(What you have to do):
Your output is the line containing "Let's collaborate and" plus all lines after it to the end of the records, reproduced exactly, with nothing else.

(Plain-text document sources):
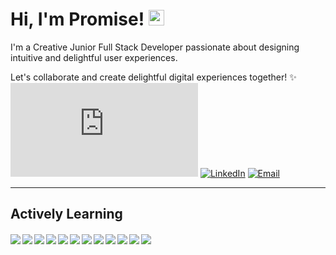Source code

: # Hi, I'm Promise! <img src="https://media.giphy.com/media/hvRJCLFzcasrR4ia7z/giphy.gif" width="25px">

I'm a Creative Junior Full Stack Developer  passionate about designing intuitive and delightful user experiences.

Let's collaborate and create delightful digital experiences together! ✨
[![Portfolio](https://img.shields.io/website?down_message=▼&label=Portfolio&style=for-the-badge&up_message=▲&url=https://dipanjande.com)](https://dipanjande.com)
[![LinkedIn](https://img.shields.io/badge/LinkedIn-0A66C2?style=for-the-badge&logo=LinkedIn&logoColor=white)](https://www.linkedin.com/in/promise-hlungwani/)
[![Email](https://img.shields.io/badge/Email-EA4335?style=for-the-badge&logo=Gmail&logoColor=white)](mailto:shitshembiso0@gmail.com)

---

## Actively Learning

<div class="badge-section" style="margin-top: 20px;">
  <img align="left" src="https://img.shields.io/badge/python-1c1c1c?&style=flat-square&logo=python" margin-top="10px"
    />
  <img align="left" src="https://img.shields.io/badge/HTML5-1c1c1c?&style=flat-square&logo=HTML5" margin-top="10px" />
  <img align="left" src="https://img.shields.io/badge/CSS3-1c1c1c?&style=flat-square&logo=CSS3" margin-top="10px" />
  <img align="left" src="https://img.shields.io/badge/Sass-1c1c1c?&style=flat-square&logo=Sass" margin-top="10px" />
  <img align="left" src="https://img.shields.io/badge/Tailwind-1c1c1c?&style=flat-square&logo=Tailwind" margin-top="10px" />
  <img align="left" src="https://img.shields.io/badge/JavaScript-1c1c1c?&style=flat-square&logo=JavaScript" margin-top="10px" />
  <img align="left" src="https://img.shields.io/badge/CSharp-1c1c1c?&style=flat-square&logo=CSharp" margin-top="10px" />
  <img align="left" src="https://img.shields.io/badge/React-1c1c1c?&style=flat-square&logo=React" margin-top="10px" />
  <img align="left" src="https://img.shields.io/badge/TypeScript-1c1c1c?&style=flat-square&logo=TypeScript" margin-top="10px" />
  <img align="left" src="https://img.shields.io/badge/Angular-1c1c1c?&style=flat-square&logo=Angular" margin-top="10px" />
  <img align="left" src="https://img.shields.io/badge/Vue.js-1c1c1c?&style=flat-square&logo=Vue.js" margin-top="10px" />
  <img align="left" src="https://img.shields.io/badge/Git-1c1c1c?&style=flat-square&logo=Git" margin-top="10px" />
</div>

(Solution to this problem):
Let's collaborate and create delightful digital experiences together! ✨
[![Portfolio](https://img.shields.io/website?down_message=▼&label=Portfolio&style=for-the-badge&up_message=▲&url=https://dipanjande.com)](https://dipanjande.com)
[![LinkedIn](https://img.shields.io/badge/LinkedIn-0A66C2?style=for-the-badge&logo=LinkedIn&logoColor=white)](https://www.linkedin.com/in/promise-hlungwani/)
[![Email](https://img.shields.io/badge/Email-EA4335?style=for-the-badge&logo=Gmail&logoColor=white)](mailto:shitshembiso0@gmail.com)

---

## Actively Learning

<div class="badge-section" style="margin-top: 20px;">
  <img align="left" src="https://img.shields.io/badge/python-1c1c1c?&style=flat-square&logo=python" margin-top="10px"
    />
  <img align="left" src="https://img.shields.io/badge/HTML5-1c1c1c?&style=flat-square&logo=HTML5" margin-top="10px" />
  <img align="left" src="https://img.shields.io/badge/CSS3-1c1c1c?&style=flat-square&logo=CSS3" margin-top="10px" />
  <img align="left" src="https://img.shields.io/badge/Sass-1c1c1c?&style=flat-square&logo=Sass" margin-top="10px" />
  <img align="left" src="https://img.shields.io/badge/Tailwind-1c1c1c?&style=flat-square&logo=Tailwind" margin-top="10px" />
  <img align="left" src="https://img.shields.io/badge/JavaScript-1c1c1c?&style=flat-square&logo=JavaScript" margin-top="10px" />
  <img align="left" src="https://img.shields.io/badge/CSharp-1c1c1c?&style=flat-square&logo=CSharp" margin-top="10px" />
  <img align="left" src="https://img.shields.io/badge/React-1c1c1c?&style=flat-square&logo=React" margin-top="10px" />
  <img align="left" src="https://img.shields.io/badge/TypeScript-1c1c1c?&style=flat-square&logo=TypeScript" margin-top="10px" />
  <img align="left" src="https://img.shields.io/badge/Angular-1c1c1c?&style=flat-square&logo=Angular" margin-top="10px" />
  <img align="left" src="https://img.shields.io/badge/Vue.js-1c1c1c?&style=flat-square&logo=Vue.js" margin-top="10px" />
  <img align="left" src="https://img.shields.io/badge/Git-1c1c1c?&style=flat-square&logo=Git" margin-top="10px" />
</div>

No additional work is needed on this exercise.